Stored items from a collection
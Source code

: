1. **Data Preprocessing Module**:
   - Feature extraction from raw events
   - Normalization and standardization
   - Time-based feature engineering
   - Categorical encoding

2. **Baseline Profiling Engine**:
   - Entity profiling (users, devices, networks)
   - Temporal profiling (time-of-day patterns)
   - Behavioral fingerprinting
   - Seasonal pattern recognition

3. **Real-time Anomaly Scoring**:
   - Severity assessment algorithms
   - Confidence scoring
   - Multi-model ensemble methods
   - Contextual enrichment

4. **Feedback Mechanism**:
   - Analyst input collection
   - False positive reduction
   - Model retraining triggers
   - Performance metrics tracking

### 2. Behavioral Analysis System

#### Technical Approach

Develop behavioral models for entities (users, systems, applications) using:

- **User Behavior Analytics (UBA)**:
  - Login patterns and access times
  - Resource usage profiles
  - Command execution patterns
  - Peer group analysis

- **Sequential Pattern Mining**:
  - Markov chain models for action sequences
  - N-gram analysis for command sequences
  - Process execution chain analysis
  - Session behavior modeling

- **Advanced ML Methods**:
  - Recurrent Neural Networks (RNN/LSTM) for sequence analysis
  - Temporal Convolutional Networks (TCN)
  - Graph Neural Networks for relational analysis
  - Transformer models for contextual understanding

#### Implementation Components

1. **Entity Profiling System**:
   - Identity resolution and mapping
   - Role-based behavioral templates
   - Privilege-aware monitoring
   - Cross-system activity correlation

--

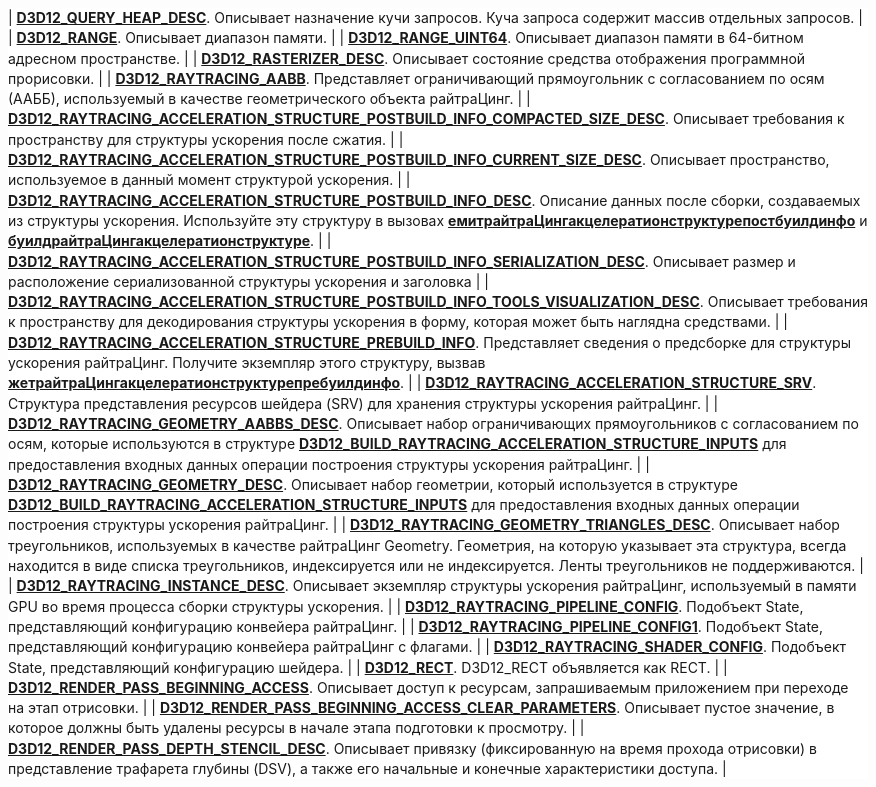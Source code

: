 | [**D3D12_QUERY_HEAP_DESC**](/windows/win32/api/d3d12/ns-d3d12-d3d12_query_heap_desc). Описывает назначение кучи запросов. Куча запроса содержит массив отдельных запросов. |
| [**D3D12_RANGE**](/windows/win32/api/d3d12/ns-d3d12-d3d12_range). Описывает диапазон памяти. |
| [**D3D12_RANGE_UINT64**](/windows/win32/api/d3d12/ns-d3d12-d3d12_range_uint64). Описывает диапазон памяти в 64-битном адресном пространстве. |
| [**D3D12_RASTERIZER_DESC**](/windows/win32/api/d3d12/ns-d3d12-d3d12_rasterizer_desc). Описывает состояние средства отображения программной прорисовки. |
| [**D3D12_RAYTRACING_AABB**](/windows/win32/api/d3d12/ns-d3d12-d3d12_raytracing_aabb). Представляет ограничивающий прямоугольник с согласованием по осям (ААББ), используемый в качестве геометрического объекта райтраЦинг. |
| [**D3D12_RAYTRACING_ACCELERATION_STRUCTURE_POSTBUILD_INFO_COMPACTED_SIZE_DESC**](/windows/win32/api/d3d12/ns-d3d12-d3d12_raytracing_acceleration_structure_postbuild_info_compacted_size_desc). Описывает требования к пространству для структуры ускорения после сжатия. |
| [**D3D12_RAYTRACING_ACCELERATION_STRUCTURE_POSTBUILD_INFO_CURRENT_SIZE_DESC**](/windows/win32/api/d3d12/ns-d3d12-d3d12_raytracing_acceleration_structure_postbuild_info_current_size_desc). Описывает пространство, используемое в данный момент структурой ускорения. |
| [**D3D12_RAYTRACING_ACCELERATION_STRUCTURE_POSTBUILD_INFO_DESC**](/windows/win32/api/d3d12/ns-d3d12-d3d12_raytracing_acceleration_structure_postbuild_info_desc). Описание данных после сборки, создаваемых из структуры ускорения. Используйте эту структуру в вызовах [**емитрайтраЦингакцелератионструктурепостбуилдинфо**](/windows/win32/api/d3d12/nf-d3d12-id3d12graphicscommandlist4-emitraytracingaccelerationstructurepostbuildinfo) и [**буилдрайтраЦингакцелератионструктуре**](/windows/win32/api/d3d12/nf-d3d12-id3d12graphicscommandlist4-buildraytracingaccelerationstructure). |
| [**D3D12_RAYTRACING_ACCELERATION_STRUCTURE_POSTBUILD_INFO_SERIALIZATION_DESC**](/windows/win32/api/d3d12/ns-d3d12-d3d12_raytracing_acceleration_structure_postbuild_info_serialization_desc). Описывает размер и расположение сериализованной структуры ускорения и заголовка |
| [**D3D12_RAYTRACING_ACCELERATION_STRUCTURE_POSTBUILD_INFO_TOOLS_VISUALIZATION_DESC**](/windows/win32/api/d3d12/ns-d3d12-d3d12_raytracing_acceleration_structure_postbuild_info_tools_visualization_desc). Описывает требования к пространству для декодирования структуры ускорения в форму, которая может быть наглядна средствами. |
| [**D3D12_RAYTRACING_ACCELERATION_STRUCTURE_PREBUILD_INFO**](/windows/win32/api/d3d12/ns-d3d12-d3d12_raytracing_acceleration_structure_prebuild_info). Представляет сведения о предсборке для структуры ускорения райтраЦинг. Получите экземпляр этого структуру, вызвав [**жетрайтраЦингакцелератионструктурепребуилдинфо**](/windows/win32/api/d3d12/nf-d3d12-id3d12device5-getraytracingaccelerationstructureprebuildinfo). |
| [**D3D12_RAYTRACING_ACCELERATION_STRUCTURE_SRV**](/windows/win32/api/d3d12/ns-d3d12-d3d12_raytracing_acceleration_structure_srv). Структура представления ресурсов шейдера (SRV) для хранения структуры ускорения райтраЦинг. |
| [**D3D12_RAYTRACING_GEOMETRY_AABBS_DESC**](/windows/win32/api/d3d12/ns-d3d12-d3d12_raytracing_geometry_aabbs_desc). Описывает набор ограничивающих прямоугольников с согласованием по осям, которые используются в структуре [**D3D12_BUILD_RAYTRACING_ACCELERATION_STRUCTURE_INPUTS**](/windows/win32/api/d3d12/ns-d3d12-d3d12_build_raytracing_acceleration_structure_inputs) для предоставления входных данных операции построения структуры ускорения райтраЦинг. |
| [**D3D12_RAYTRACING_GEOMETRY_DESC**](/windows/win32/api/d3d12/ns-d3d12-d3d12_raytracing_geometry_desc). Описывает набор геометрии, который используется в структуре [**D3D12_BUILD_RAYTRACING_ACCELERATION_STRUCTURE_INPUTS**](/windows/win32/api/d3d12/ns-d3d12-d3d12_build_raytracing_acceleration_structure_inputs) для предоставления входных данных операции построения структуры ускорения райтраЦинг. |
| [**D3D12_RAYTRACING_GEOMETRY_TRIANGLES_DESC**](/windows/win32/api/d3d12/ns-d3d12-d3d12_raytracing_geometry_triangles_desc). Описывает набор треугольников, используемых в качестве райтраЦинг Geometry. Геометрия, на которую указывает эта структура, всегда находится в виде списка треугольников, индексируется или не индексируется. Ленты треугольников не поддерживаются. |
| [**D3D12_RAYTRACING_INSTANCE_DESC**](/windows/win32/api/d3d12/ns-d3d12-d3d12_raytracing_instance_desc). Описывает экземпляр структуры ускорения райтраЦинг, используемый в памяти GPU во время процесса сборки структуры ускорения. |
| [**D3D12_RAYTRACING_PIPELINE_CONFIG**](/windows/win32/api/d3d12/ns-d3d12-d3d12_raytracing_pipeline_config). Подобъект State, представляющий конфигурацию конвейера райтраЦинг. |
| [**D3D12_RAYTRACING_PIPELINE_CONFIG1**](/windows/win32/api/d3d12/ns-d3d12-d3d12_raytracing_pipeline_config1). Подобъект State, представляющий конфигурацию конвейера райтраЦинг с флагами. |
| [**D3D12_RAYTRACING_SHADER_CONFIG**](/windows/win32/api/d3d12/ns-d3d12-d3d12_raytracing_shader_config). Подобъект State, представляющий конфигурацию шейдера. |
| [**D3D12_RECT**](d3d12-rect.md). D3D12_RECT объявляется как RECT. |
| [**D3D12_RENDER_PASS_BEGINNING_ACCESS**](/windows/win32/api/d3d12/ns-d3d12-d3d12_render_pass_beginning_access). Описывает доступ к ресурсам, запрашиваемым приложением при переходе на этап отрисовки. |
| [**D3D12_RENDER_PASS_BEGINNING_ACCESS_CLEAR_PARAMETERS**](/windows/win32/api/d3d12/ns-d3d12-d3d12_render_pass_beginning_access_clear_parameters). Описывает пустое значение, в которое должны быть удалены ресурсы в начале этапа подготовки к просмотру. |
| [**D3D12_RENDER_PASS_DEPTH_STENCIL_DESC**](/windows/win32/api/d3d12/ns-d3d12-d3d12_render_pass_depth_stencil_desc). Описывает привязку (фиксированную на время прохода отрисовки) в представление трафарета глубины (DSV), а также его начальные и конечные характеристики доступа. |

## [Exercise instructions]
Among the entries above, find the line with "наглядна средствами. |" and the line with "Представляет сведения о"; give again exactly these two lines and all lines between them.

## [Your response]
| [**D3D12_RAYTRACING_ACCELERATION_STRUCTURE_POSTBUILD_INFO_TOOLS_VISUALIZATION_DESC**](/windows/win32/api/d3d12/ns-d3d12-d3d12_raytracing_acceleration_structure_postbuild_info_tools_visualization_desc). Описывает требования к пространству для декодирования структуры ускорения в форму, которая может быть наглядна средствами. |
| [**D3D12_RAYTRACING_ACCELERATION_STRUCTURE_PREBUILD_INFO**](/windows/win32/api/d3d12/ns-d3d12-d3d12_raytracing_acceleration_structure_prebuild_info). Представляет сведения о предсборке для структуры ускорения райтраЦинг. Получите экземпляр этого структуру, вызвав [**жетрайтраЦингакцелератионструктурепребуилдинфо**](/windows/win32/api/d3d12/nf-d3d12-id3d12device5-getraytracingaccelerationstructureprebuildinfo). |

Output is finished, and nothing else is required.